Abstract

Mild cognitive impairment (MCI), particularly the amnestic subtype, is often regarded as an intermediate state on a path from normal cognition to dementia. Yet several epidemiologic studies have found that transitioning from MCI back to normal cognition is fairly common. Identifying such individuals may be important to avoid exposing them prematurely to anti-dementia treatments that may do them more harm than good. We studied 2,676 individuals diagnosed with MCI on at least one visit to an Alzheimer's Disease Center (ADC) in the U.S. since 2005. All underwent a structured evaluation using the Uniform Data Set on their MCI visit and on a subsequent visit about a year later at which cognitive status was re-assessed. Logistic regression was used to identify predictors of transitioning from MCI to normal or near-normal cognition (no longer meeting criteria for MCI). Candidate predictors included demographic factors, clinical manifestations and severity of MCI, MCI subtype and presumed etiology, comorbidity, and ApoE e4. In this cohort, patients diagnosed with MCI had about a 16% chance of reverting to normal or near-normal cognition a year later.

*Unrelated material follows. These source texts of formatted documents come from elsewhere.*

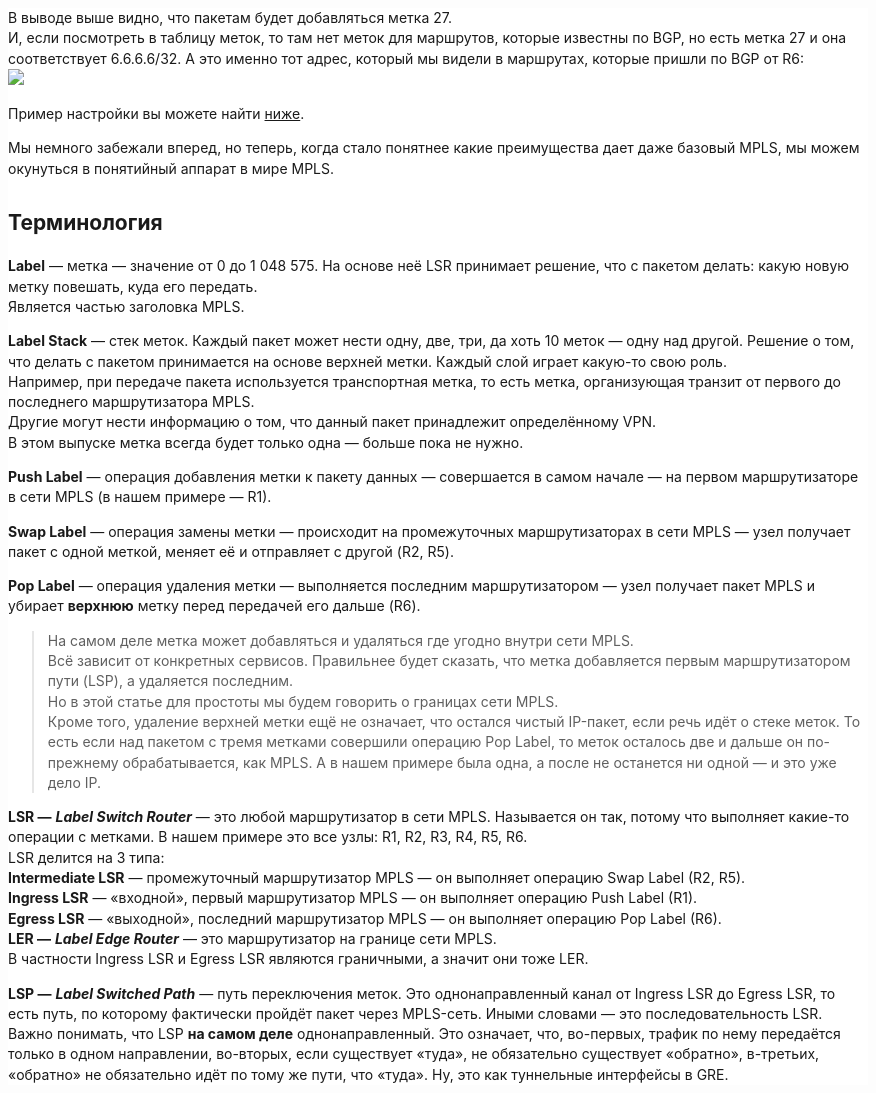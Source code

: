 В выводе выше видно, что пакетам будет добавляться метка 27.  
И, если посмотреть в таблицу меток, то там нет меток для маршрутов, которые известны по BGP, но есть метка 27 и она соответствует 6.6.6.6/32. А это именно тот адрес, который мы видели в маршрутах, которые пришли по BGP от R6:  
![](https://img-fotki.yandex.ru/get/15483/83739833.48/0_100a4e_cfdf9929_orig.png)

Пример настройки вы можете найти [ниже](10.-base-mpls.md#MPLS-BGP).

Мы немного забежали вперед, но теперь, когда стало понятнее какие преимущества дает даже базовый MPLS, мы можем окунуться в понятийный аппарат в мире MPLS.

## Терминология

**Label** — метка — значение от 0 до 1 048 575. На основе неё LSR принимает решение, что с пакетом делать: какую новую метку повешать, куда его передать.  
Является частью заголовка MPLS.

**Label Stack** — стек меток. Каждый пакет может нести одну, две, три, да хоть 10 меток — одну над другой. Решение о том, что делать с пакетом принимается на основе верхней метки. Каждый слой играет какую-то свою роль.  
Например, при передаче пакета используется транспортная метка, то есть метка, организующая транзит от первого до последнего маршрутизатора MPLS.  
Другие могут нести информацию о том, что данный пакет принадлежит определённому VPN.  
В этом выпуске метка всегда будет только одна — больше пока не нужно.

**Push Label** — операция добавления метки к пакету данных — совершается в самом начале — на первом маршрутизаторе в сети MPLS \(в нашем примере — R1\).

**Swap Label** — операция замены метки — происходит на промежуточных маршрутизаторах в сети MPLS — узел получает пакет с одной меткой, меняет её и отправляет с другой \(R2, R5\).

**Pop Label** — операция удаления метки — выполняется последним маршрутизатором — узел получает пакет MPLS и убирает **верхнюю** метку перед передачей его дальше \(R6\).

> На самом деле метка может добавляться и удаляться где угодно внутри сети MPLS.  
> Всё зависит от конкретных сервисов. Правильнее будет сказать, что метка добавляется первым маршрутизатором пути \(LSP\), а удаляется последним.  
> Но в этой статье для простоты мы будем говорить о границах сети MPLS.  
> Кроме того, удаление верхней метки ещё не означает, что остался чистый IP-пакет, если речь идёт о стеке меток. То есть если над пакетом с тремя метками совершили операцию Pop Label, то меток осталось две и дальше он по-прежнему обрабатывается, как MPLS. А в нашем примере была одна, а после не останется ни одной — и это уже дело IP.

**LSR —** _**Label Switch Router**_ — это любой маршрутизатор в сети MPLS. Называется он так, потому что выполняет какие-то операции с метками. В нашем примере это все узлы: R1, R2, R3, R4, R5, R6.  
LSR делится на 3 типа:  
**Intermediate LSR** — промежуточный маршрутизатор MPLS — он выполняет операцию Swap Label \(R2, R5\).  
**Ingress LSR** — «входной», первый маршрутизатор MPLS — он выполняет операцию Push Label \(R1\).  
**Egress LSR** — «выходной», последний маршрутизатор MPLS — он выполняет операцию Pop Label \(R6\).  
**LER —** _**Label Edge Router**_ — это маршрутизатор на границе сети MPLS.  
В частности Ingress LSR и Egress LSR являются граничными, а значит они тоже LER.

**LSP —** _**Label Switched Path**_ — путь переключения меток. Это однонаправленный канал от Ingress LSR до Egress LSR, то есть путь, по которому фактически пройдёт пакет через MPLS-сеть. Иными словами — это последовательность LSR.  
Важно понимать, что LSP **на самом деле** однонаправленный. Это означает, что, во-первых, трафик по нему передаётся только в одном направлении, во-вторых, если существует «туда», не обязательно существует «обратно», в-третьих, «обратно» не обязательно идёт по тому же пути, что «туда». Ну, это как туннельные интерфейсы в GRE.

In the subgroup with complete covariate data, five characteristics assessed at the MCI visit all contributed significantly to a logistic model predicting such improvement: age (OR=0.972 per year of age), impaired memory (OR=0.41), impaired judgment (OR=0.50), Mini-Mental Status Examination score (OR=1.34 per scale point), and ApoE e4 (OR=0.44). Even in a cohort of patients seen at dementia research centers, recovery from MCI was fairly common. Younger patients, those with milder MCI, and those without the ApoE allele associated with Alzheimer's disease were more likely to revert to normal or near-normal cognition, while those with impaired memory or judgment were less likely to improve. Clinicians may be able to use such information to help decide who is, and who is not, a candidate for early anti-dementia therapy.